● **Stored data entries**
────────────────

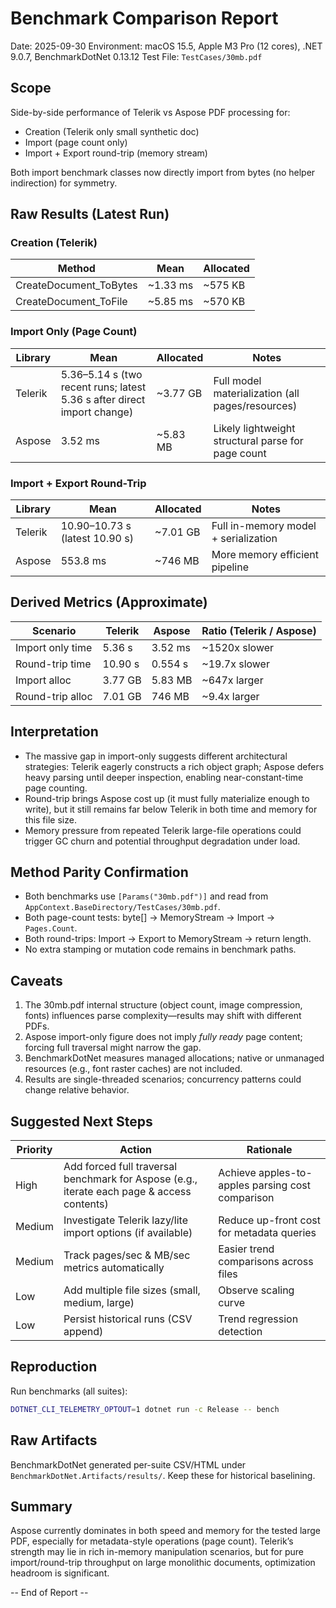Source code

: # Benchmark Comparison Report

Date: 2025-09-30
Environment: macOS 15.5, Apple M3 Pro (12 cores), .NET 9.0.7, BenchmarkDotNet 0.13.12
Test File: `TestCases/30mb.pdf`

## Scope

Side-by-side performance of Telerik vs Aspose PDF processing for:

- Creation (Telerik only small synthetic doc)
- Import (page count only)
- Import + Export round-trip (memory stream)

Both import benchmark classes now directly import from bytes (no helper indirection) for symmetry.

## Raw Results (Latest Run)

### Creation (Telerik)

| Method                 | Mean     | Allocated |
| ---------------------- | -------- | --------- |
| CreateDocument_ToBytes | ~1.33 ms | ~575 KB   |
| CreateDocument_ToFile  | ~5.85 ms | ~570 KB   |

### Import Only (Page Count)

| Library | Mean                                                                    | Allocated | Notes                                              |
| ------- | ----------------------------------------------------------------------- | --------- | -------------------------------------------------- |
| Telerik | 5.36–5.14 s (two recent runs; latest 5.36 s after direct import change) | ~3.77 GB  | Full model materialization (all pages/resources)   |
| Aspose  | 3.52 ms                                                                 | ~5.83 MB  | Likely lightweight structural parse for page count |

### Import + Export Round-Trip

| Library | Mean                           | Allocated | Notes                                |
| ------- | ------------------------------ | --------- | ------------------------------------ |
| Telerik | 10.90–10.73 s (latest 10.90 s) | ~7.01 GB  | Full in-memory model + serialization |
| Aspose  | 553.8 ms                       | ~746 MB   | More memory efficient pipeline       |

## Derived Metrics (Approximate)

| Scenario         | Telerik | Aspose  | Ratio (Telerik / Aspose) |
| ---------------- | ------- | ------- | ------------------------ |
| Import only time | 5.36 s  | 3.52 ms | ~1520x slower            |
| Round-trip time  | 10.90 s | 0.554 s | ~19.7x slower            |
| Import alloc     | 3.77 GB | 5.83 MB | ~647x larger             |
| Round-trip alloc | 7.01 GB | 746 MB  | ~9.4x larger             |

## Interpretation

- The massive gap in import-only suggests different architectural strategies: Telerik eagerly constructs a rich object graph; Aspose defers heavy parsing until deeper inspection, enabling near-constant-time page counting.
- Round-trip brings Aspose cost up (it must fully materialize enough to write), but it still remains far below Telerik in both time and memory for this file size.
- Memory pressure from repeated Telerik large-file operations could trigger GC churn and potential throughput degradation under load.

## Method Parity Confirmation

- Both benchmarks use `[Params("30mb.pdf")]` and read from `AppContext.BaseDirectory/TestCases/30mb.pdf`.
- Both page-count tests: byte[] -> MemoryStream -> Import -> `Pages.Count`.
- Both round-trips: Import -> Export to MemoryStream -> return length.
- No extra stamping or mutation code remains in benchmark paths.

## Caveats

1. The 30mb.pdf internal structure (object count, image compression, fonts) influences parse complexity—results may shift with different PDFs.
2. Aspose import-only figure does not imply _fully ready_ page content; forcing full traversal might narrow the gap.
3. BenchmarkDotNet measures managed allocations; native or unmanaged resources (e.g., font raster caches) are not included.
4. Results are single-threaded scenarios; concurrency patterns could change relative behavior.

## Suggested Next Steps

| Priority | Action                                                                                     | Rationale                                        |
| -------- | ------------------------------------------------------------------------------------------ | ------------------------------------------------ |
| High     | Add forced full traversal benchmark for Aspose (e.g., iterate each page & access contents) | Achieve apples-to-apples parsing cost comparison |
| Medium   | Investigate Telerik lazy/lite import options (if available)                                | Reduce up-front cost for metadata queries        |
| Medium   | Track pages/sec & MB/sec metrics automatically                                             | Easier trend comparisons across files            |
| Low      | Add multiple file sizes (small, medium, large)                                             | Observe scaling curve                            |
| Low      | Persist historical runs (CSV append)                                                       | Trend regression detection                       |

## Reproduction

Run benchmarks (all suites):

```bash
DOTNET_CLI_TELEMETRY_OPTOUT=1 dotnet run -c Release -- bench
```

## Raw Artifacts

BenchmarkDotNet generated per-suite CSV/HTML under `BenchmarkDotNet.Artifacts/results/`. Keep these for historical baselining.

## Summary

Aspose currently dominates in both speed and memory for the tested large PDF, especially for metadata-style operations (page count). Telerik’s strength may lie in rich in-memory manipulation scenarios, but for pure import/round-trip throughput on large monolithic documents, optimization headroom is significant.

-- End of Report --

────────────────

Give the data again exactly, without pictures.

● **Output of the exercise**
Source code

: # Benchmark Comparison Report

Date: 2025-09-30
Environment: macOS 15.5, Apple M3 Pro (12 cores), .NET 9.0.7, BenchmarkDotNet 0.13.12
Test File: `TestCases/30mb.pdf`

## Scope

Side-by-side performance of Telerik vs Aspose PDF processing for:

- Creation (Telerik only small synthetic doc)
- Import (page count only)
- Import + Export round-trip (memory stream)

Both import benchmark classes now directly import from bytes (no helper indirection) for symmetry.

## Raw Results (Latest Run)

### Creation (Telerik)

| Method                 | Mean     | Allocated |
| ---------------------- | -------- | --------- |
| CreateDocument_ToBytes | ~1.33 ms | ~575 KB   |
| CreateDocument_ToFile  | ~5.85 ms | ~570 KB   |

### Import Only (Page Count)

| Library | Mean                                                                    | Allocated | Notes                                              |
| ------- | ----------------------------------------------------------------------- | --------- | -------------------------------------------------- |
| Telerik | 5.36–5.14 s (two recent runs; latest 5.36 s after direct import change) | ~3.77 GB  | Full model materialization (all pages/resources)   |
| Aspose  | 3.52 ms                                                                 | ~5.83 MB  | Likely lightweight structural parse for page count |

### Import + Export Round-Trip

| Library | Mean                           | Allocated | Notes                                |
| ------- | ------------------------------ | --------- | ------------------------------------ |
| Telerik | 10.90–10.73 s (latest 10.90 s) | ~7.01 GB  | Full in-memory model + serialization |
| Aspose  | 553.8 ms                       | ~746 MB   | More memory efficient pipeline       |

## Derived Metrics (Approximate)

| Scenario         | Telerik | Aspose  | Ratio (Telerik / Aspose) |
| ---------------- | ------- | ------- | ------------------------ |
| Import only time | 5.36 s  | 3.52 ms | ~1520x slower            |
| Round-trip time  | 10.90 s | 0.554 s | ~19.7x slower            |
| Import alloc     | 3.77 GB | 5.83 MB | ~647x larger             |
| Round-trip alloc | 7.01 GB | 746 MB  | ~9.4x larger             |

## Interpretation

- The massive gap in import-only suggests different architectural strategies: Telerik eagerly constructs a rich object graph; Aspose defers heavy parsing until deeper inspection, enabling near-constant-time page counting.
- Round-trip brings Aspose cost up (it must fully materialize enough to write), but it still remains far below Telerik in both time and memory for this file size.
- Memory pressure from repeated Telerik large-file operations could trigger GC churn and potential throughput degradation under load.

## Method Parity Confirmation

- Both benchmarks use `[Params("30mb.pdf")]` and read from `AppContext.BaseDirectory/TestCases/30mb.pdf`.
- Both page-count tests: byte[] -> MemoryStream -> Import -> `Pages.Count`.
- Both round-trips: Import -> Export to MemoryStream -> return length.
- No extra stamping or mutation code remains in benchmark paths.

## Caveats

1. The 30mb.pdf internal structure (object count, image compression, fonts) influences parse complexity—results may shift with different PDFs.
2. Aspose import-only figure does not imply _fully ready_ page content; forcing full traversal might narrow the gap.
3. BenchmarkDotNet measures managed allocations; native or unmanaged resources (e.g., font raster caches) are not included.
4. Results are single-threaded scenarios; concurrency patterns could change relative behavior.

## Suggested Next Steps

| Priority | Action                                                                                     | Rationale                                        |
| -------- | ------------------------------------------------------------------------------------------ | ------------------------------------------------ |
| High     | Add forced full traversal benchmark for Aspose (e.g., iterate each page & access contents) | Achieve apples-to-apples parsing cost comparison |
| Medium   | Investigate Telerik lazy/lite import options (if available)                                | Reduce up-front cost for metadata queries        |
| Medium   | Track pages/sec & MB/sec metrics automatically                                             | Easier trend comparisons across files            |
| Low      | Add multiple file sizes (small, medium, large)                                             | Observe scaling curve                            |
| Low      | Persist historical runs (CSV append)                                                       | Trend regression detection                       |

## Reproduction

Run benchmarks (all suites):

```bash
DOTNET_CLI_TELEMETRY_OPTOUT=1 dotnet run -c Release -- bench
```

## Raw Artifacts

BenchmarkDotNet generated per-suite CSV/HTML under `BenchmarkDotNet.Artifacts/results/`. Keep these for historical baselining.

## Summary

Aspose currently dominates in both speed and memory for the tested large PDF, especially for metadata-style operations (page count). Telerik’s strength may lie in rich in-memory manipulation scenarios, but for pure import/round-trip throughput on large monolithic documents, optimization headroom is significant.

-- End of Report --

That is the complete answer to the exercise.